Question: do you treat allocation discipline as teachable craft, or does it require infrastructure (state stores, registries) that the operator builds first? My current bet — allocation thinking only emerges after the operator has somewhere to put the allocations.

Framework angle on the same axis: dev.to/jugeni/vibe-coding-is-not-a-level-its-an-axis-12gb

zxpmail • Jun 29

Mike, thanks for the thoughtful read — and I’m glad the GC framing resonated. You’ve put your finger on the exact question that keeps me up at night: is allocation discipline a teachable craft, or does it require infrastructure first?

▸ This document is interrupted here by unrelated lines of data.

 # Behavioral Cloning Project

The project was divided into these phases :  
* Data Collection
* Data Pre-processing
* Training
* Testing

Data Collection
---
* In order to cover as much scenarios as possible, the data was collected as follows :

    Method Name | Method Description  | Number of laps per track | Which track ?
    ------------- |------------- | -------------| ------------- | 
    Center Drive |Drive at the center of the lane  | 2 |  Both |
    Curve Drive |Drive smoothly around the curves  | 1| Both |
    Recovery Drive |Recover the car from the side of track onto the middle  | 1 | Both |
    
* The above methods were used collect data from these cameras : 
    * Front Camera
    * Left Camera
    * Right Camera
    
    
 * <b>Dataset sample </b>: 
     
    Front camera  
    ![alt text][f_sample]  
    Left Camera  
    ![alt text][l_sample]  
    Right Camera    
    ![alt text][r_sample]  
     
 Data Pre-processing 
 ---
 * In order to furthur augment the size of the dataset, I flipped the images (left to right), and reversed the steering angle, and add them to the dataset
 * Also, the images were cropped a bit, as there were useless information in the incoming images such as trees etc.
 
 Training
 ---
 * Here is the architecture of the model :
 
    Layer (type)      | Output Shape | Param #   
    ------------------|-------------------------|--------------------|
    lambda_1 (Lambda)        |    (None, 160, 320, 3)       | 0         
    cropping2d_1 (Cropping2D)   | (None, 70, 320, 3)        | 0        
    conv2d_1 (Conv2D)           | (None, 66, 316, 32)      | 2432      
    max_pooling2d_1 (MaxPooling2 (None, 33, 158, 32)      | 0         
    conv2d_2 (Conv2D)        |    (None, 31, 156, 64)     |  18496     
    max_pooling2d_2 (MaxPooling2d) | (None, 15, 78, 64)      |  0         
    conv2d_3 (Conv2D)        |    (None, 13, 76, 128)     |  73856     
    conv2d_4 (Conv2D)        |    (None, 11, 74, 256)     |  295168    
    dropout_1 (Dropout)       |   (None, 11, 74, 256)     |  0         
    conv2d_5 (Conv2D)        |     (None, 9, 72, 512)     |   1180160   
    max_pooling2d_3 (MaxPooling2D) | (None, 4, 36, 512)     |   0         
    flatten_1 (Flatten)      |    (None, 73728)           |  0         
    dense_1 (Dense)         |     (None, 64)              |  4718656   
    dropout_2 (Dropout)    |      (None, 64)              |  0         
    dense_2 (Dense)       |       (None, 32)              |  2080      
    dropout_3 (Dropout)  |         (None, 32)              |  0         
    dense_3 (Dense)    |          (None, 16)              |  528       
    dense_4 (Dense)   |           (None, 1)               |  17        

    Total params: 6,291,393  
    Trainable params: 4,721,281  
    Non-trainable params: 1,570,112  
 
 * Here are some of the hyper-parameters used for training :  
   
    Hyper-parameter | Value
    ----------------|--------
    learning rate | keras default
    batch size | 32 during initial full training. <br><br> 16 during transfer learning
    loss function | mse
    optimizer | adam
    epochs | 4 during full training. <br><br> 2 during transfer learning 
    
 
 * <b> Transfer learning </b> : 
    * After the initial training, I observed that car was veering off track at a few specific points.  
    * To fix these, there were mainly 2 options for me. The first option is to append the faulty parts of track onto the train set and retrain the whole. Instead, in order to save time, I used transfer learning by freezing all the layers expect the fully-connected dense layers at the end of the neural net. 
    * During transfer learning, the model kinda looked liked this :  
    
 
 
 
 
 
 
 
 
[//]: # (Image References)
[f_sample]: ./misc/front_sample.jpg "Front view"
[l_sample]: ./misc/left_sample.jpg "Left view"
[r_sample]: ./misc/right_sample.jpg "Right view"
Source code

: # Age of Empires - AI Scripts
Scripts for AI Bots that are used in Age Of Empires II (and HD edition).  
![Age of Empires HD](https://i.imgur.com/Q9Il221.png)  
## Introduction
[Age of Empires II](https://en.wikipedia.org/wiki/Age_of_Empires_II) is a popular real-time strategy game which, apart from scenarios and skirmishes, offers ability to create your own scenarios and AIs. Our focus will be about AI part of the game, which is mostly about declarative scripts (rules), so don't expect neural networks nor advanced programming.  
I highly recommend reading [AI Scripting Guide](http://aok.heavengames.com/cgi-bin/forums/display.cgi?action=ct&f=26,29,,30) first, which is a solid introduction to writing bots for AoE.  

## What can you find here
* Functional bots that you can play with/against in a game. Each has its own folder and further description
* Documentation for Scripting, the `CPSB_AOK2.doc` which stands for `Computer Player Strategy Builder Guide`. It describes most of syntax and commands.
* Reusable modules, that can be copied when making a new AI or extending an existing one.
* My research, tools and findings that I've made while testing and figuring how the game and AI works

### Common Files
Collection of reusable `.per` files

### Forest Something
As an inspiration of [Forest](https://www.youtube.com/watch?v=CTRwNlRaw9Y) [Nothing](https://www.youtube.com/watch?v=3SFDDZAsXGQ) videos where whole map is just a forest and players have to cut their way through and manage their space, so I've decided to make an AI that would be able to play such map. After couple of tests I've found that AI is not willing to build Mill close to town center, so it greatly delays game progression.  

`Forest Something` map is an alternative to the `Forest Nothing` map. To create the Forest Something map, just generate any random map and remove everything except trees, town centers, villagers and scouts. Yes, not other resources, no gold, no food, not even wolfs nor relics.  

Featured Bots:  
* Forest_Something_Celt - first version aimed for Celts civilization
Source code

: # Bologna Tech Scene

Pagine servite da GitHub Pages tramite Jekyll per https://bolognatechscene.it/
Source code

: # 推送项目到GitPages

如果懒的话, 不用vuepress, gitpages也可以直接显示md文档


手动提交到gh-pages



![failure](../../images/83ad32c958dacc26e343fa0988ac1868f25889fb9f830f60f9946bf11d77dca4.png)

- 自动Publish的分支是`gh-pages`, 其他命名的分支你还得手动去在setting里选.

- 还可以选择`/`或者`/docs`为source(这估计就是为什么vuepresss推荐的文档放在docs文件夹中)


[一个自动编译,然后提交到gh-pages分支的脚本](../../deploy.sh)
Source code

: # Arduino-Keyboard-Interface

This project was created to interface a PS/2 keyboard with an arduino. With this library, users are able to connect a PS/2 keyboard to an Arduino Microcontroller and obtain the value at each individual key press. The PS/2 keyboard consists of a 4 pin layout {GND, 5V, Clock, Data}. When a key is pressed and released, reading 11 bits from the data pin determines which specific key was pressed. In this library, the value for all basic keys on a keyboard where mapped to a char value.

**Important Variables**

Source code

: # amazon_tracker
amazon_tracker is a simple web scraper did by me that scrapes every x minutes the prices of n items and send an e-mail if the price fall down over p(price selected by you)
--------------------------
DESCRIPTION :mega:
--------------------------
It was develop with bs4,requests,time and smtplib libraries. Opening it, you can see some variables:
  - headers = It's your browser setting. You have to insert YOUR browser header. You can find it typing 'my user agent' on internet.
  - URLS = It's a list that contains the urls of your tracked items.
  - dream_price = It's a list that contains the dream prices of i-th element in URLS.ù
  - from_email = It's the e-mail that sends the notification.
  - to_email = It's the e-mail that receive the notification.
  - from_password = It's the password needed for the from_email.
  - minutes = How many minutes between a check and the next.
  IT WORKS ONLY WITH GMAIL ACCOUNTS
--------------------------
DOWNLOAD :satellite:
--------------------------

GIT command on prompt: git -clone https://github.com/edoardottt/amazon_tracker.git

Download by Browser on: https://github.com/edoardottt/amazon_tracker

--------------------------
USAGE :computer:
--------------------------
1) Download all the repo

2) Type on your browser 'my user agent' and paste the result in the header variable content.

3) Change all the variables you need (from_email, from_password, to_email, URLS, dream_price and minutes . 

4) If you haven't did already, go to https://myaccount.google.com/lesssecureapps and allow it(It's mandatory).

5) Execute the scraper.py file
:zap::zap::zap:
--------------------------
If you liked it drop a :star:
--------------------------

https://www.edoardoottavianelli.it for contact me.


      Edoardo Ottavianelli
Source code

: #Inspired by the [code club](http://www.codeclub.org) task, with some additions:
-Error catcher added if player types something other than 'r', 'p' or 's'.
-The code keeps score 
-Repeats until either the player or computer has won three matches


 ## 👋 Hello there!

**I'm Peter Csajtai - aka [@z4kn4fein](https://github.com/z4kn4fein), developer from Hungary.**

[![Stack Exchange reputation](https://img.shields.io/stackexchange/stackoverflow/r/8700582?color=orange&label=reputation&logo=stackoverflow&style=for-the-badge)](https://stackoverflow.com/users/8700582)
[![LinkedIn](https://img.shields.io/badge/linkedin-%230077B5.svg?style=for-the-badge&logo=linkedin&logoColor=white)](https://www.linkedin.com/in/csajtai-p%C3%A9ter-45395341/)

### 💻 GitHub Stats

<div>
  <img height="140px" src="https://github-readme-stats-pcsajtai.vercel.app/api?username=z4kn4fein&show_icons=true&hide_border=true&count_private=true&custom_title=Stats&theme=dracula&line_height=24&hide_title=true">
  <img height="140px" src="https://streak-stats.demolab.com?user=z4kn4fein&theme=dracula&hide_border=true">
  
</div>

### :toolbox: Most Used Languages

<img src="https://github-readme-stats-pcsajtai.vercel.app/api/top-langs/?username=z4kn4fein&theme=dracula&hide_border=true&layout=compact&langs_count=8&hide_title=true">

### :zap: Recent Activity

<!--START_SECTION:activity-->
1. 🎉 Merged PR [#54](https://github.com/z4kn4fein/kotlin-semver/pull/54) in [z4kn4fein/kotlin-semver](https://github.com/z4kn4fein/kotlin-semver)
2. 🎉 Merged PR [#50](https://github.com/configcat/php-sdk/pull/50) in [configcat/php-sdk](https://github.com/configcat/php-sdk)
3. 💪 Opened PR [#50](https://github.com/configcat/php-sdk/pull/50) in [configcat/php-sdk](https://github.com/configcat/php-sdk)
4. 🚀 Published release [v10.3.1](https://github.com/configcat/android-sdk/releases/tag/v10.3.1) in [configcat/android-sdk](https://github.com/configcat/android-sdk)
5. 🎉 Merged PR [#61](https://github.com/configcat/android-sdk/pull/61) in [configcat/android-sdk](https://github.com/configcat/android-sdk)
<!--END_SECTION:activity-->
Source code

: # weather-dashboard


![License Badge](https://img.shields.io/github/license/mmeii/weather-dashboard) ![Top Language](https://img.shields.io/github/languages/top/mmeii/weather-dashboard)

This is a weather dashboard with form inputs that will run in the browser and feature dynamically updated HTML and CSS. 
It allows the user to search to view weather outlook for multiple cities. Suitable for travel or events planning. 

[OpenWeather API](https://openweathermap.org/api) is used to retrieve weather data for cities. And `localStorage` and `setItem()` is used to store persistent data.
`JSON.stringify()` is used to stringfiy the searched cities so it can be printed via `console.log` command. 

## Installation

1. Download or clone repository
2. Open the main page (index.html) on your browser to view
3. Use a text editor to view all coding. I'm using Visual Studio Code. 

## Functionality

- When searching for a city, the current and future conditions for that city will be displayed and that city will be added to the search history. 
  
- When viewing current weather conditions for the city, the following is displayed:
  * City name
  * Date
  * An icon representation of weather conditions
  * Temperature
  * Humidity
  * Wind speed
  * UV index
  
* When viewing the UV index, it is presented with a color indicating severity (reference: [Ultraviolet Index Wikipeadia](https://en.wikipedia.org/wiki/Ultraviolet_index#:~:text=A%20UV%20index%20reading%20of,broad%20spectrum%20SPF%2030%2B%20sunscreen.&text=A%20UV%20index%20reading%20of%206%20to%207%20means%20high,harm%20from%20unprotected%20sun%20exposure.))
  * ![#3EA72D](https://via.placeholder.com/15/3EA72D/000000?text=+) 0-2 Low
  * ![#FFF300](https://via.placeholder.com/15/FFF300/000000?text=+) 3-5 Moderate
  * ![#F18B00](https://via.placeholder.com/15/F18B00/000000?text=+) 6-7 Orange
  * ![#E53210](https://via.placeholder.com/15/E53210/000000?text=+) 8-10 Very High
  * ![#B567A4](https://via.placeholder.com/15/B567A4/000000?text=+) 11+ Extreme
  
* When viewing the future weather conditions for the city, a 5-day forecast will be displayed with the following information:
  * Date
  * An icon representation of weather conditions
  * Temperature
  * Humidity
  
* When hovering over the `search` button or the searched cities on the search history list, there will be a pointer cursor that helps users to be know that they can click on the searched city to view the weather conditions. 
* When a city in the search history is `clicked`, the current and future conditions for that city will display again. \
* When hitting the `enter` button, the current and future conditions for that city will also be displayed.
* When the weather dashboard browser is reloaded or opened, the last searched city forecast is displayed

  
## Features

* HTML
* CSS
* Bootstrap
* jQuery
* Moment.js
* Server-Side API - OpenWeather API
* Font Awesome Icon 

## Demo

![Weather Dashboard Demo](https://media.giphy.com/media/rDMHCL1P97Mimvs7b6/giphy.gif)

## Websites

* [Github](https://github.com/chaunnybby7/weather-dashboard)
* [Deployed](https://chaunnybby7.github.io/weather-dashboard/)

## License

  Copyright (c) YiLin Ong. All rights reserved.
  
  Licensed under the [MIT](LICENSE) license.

My current answer is: infrastructure is the enabler, but craft is what makes it stick.

You can’t reliably practice allocation without a place to record assumptions and change cards — that’s the registry/state store. Without it, “review what changed” is just hand-waving. So in that sense, I agree: the operator has to build (or adopt) the scaffolding first, or the discipline never materializes.

That said, I’ve seen teams with the exact same registry fail to use it well, and teams with a simple CHANGELOG.md do wonders — because they had a shared ritual. The infrastructure lowers the cost of good allocation; the craft is the habit of actually reading the registry before writing code, and promoting decisions only when they’ve survived enough cycles.

So I’d reframe: infrastructure is necessary but not sufficient — the real unlock is coupling it with a lightweight ceremony (e.g., the “Phase Complete” card). The registry makes the ceremony cheap; the ceremony makes the registry useful.

I’ll check out your piece on vibe coding — sounds like we’re circling the same axis from different angles. Thanks again for the push.